Prerequisites: What's sync.Once?

sync.Once ensures a function is only executed once, no matter how many times it's called, even across goroutines.
It's most commonly used to initialize shared resources like config, DB connections, or singletons.

var (
	readConfigOnce  sync.Once
	config          *Config
)

func GetConfig() (c *Config) {
	readConfigOnce.Do(func() {
		// Read yaml and make config object
	})
	return config
}

func main() {
	cfg := LoadConfig()
	fmt.Println(cfg)
}

Link to sync.Once documentation

Digging into sync.Once internals?

To follow along this read feel free to clone the Golang repository.

Open the repository and run the bash script ./make.bash, to build and install the latest compiler of Go.
Point your system or editor (like VSCode) to use the newly built Go version:

Bootstrapped Compilers

When I first came across the concept of a bootstrapped compiler, it honestly felt like a total brain teaser. The idea that a compiler could be written in the same language it’s supposed to compile? Wild.

Here’s the bombshell: the Go compiler is written in Go itself. Sounds paradoxical, right?

Like a classic chicken-and-egg dilemma - “How can a compiler compile itself if it doesn’t exist yet?”
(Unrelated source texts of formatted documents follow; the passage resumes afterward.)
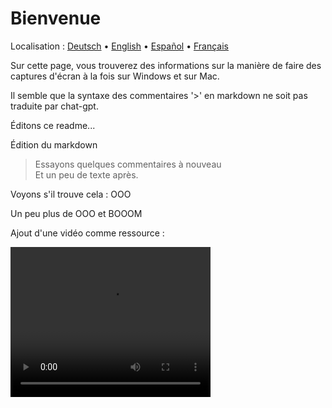 # Bienvenue
Localisation : [Deutsch](https://ewildingli.github.io/Global-Instructor-Guidelines/DE/) • [English](https://ewildingli.github.io/Global-Instructor-Guidelines/) • [Español](https://ewildingli.github.io/Global-Instructor-Guidelines/ES/) • [Français](https://ewildingli.github.io/Global-Instructor-Guidelines/FR/)

Sur cette page, vous trouverez des informations sur la manière de faire des captures d'écran à la fois sur Windows et sur Mac.

Il semble que la syntaxe des commentaires '>' en markdown ne soit pas traduite par chat-gpt.

Éditons ce readme...

Édition du markdown

> Essayons quelques commentaires à nouveau  
Et un peu de texte après.

Voyons s'il trouve cela : OOO

Un peu plus de OOO et BOOOM

Ajout d'une vidéo comme ressource :

<video width="320" height="240" controls><source src="https://github.com/user-attachments/assets/be74703f-6879-45a5-ac12-fa11a221ed79" type="video/mp4">Votre navigateur ne prend pas en charge la balise vidéo.</video>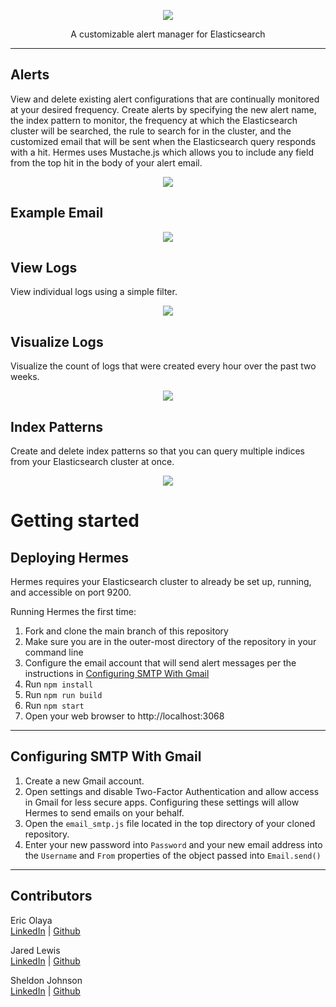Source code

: <p align="center">
  <img src="https://github.com/oslabs-beta/Hermes/blob/dev/assets/images/Hermes-A-Gradient-cropped.png?raw=true"/>
</p>

<p align="center">
 A customizable alert manager for Elasticsearch
</p>

---

## Alerts

View and delete existing alert configurations that are continually monitored at your desired frequency. Create alerts by specifying the new alert name, the index pattern to monitor, the frequency at which the Elasticsearch cluster will be searched, the rule to search for in the cluster, and the customized email that will be sent when the Elasticsearch query responds with a hit. Hermes uses Mustache.js which allows you to include any field from the top hit in the body of your alert email.

<p align="center">
  <img src="https://github.com/oslabs-beta/Hermes/blob/dev/assets/images/Alerts-Demo.gif?raw=true"/>
</p>

## Example Email

<p align="center">
  <img src="https://github.com/oslabs-beta/Hermes/blob/dev/assets/images/Example-Email.png?raw=true"/>
</p>

## View Logs

View individual logs using a simple filter.

<p align="center">
  <img src="https://github.com/oslabs-beta/Hermes/blob/dev/assets/images/View-Logs-Demo.gif?raw=true"/>
</p>

## Visualize Logs

Visualize the count of logs that were created every hour over the past two weeks.

<p align="center">
  <img src="https://github.com/oslabs-beta/Hermes/blob/dev/assets/images/Visualize-Logs-Demo.gif?raw=true"/>
</p>

## Index Patterns

Create and delete index patterns so that you can query multiple indices from your Elasticsearch cluster at once.

<p align="center">
  <img src="https://github.com/oslabs-beta/Hermes/blob/dev/assets/images/Index-Patterns-Demo.gif?raw=true"/>
</p>

# Getting started

## Deploying Hermes

Hermes requires your Elasticsearch cluster to already be set up, running, and accessible on port 9200.

Running Hermes the first time:

1. Fork and clone the main branch of this repository
2. Make sure you are in the outer-most directory of the repository in your command line
3. Configure the email account that will send alert messages per the instructions in [Configuring SMTP With Gmail](#configuring-smtp-with-gmail)
4. Run `npm install`
5. Run `npm run build`
6. Run `npm start`
7. Open your web browser to http://localhost:3068

---

## Configuring SMTP With Gmail

1. Create a new Gmail account.
2. Open settings and disable Two-Factor Authentication and allow access in Gmail for less secure apps. Configuring these settings will allow Hermes to send emails on your behalf.
3. Open the `email_smtp.js` file located in the top directory of your cloned repository.
4. Enter your new password into `Password` and your new email address into the `Username` and `From` properties of the object passed into `Email.send()`

---

## Contributors

Eric Olaya <br />
[LinkedIn](https://www.linkedin.com/in/eric-olaya/) | [Github](https://github.com/eric-olaya)

Jared Lewis <br />
[LinkedIn](https://www.linkedin.com/in/jareddlewis/) | [Github](https://github.com/jaredDlewis/)

Sheldon Johnson <br />
[LinkedIn](https://www.linkedin.com/in/sheldon-johnson-18a512106/) | [Github](https://github.com/avatarwnd)
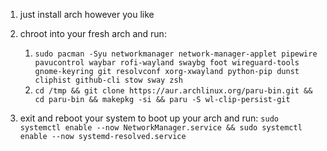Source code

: 1. just install arch however you like
2. chroot into your fresh arch and run:
    1. `sudo pacman -Syu networkmanager network-manager-applet pipewire pavucontrol waybar rofi-wayland swaybg foot wireguard-tools gnome-keyring git resolvconf xorg-xwayland python-pip dunst cliphist github-cli stow sway zsh`
    2. `cd /tmp && git clone https://aur.archlinux.org/paru-bin.git && cd paru-bin && makepkg -si && paru -S wl-clip-persist-git`

3. exit and reboot your system to boot up your arch and run:
    `sudo systemctl enable --now NetworkManager.service && sudo systemctl enable --now systemd-resolved.service`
In programming, bootstrapping refers to: The process of building a system using a simpler or initial version of itself.

make.bash is a shell script located at src/make.bash inside the Go source tree.
It's used to bootstrap the Go toolchain — it builds the Go compiler (cmd/compile), linker (cmd/link), and other core tools from scratch using the Go bootstrap toolchain.
It uses the already installed Go compiler
Use the clones Golang source code to build the new version of Go.

Internals (Go 1.18)

Let's start from the basics, struct of sync.Once looks like

src/sync/once.go | GOVERSION=1.18
type Once struct {
	done uint32
	m    Mutex
}

Pretty simple, right?

One uint32 flag done
- done == 1 means that the function has ran once
- done == 0 means that the function hasn't ran yet
One mutex m
- A mutex to avoid race condition while updating done

Ok, somehow these two are used together to:

Ensure that a particular action executes only once, regardless of how many times it is called concurrently.
Achieve this guarantee efficiently, minimizing lock contention for better performance.

Ok so far so good right?

Let's move to the implementation of once.Do(f): It ensures that the function f() is only executed once, no matter how many times it's called—even if from multiple goroutines.

src/sync/once.go | GOVERSION=1.18
func (o *Once) Do(f func()) {
	if atomic.LoadUint32(&o.done) == 0 {
		o.doSlow(f)
	}
}

Goal: Avoid acquiring a mutex unless absolutely necessary (i.e., the function f() hasn’t run yet).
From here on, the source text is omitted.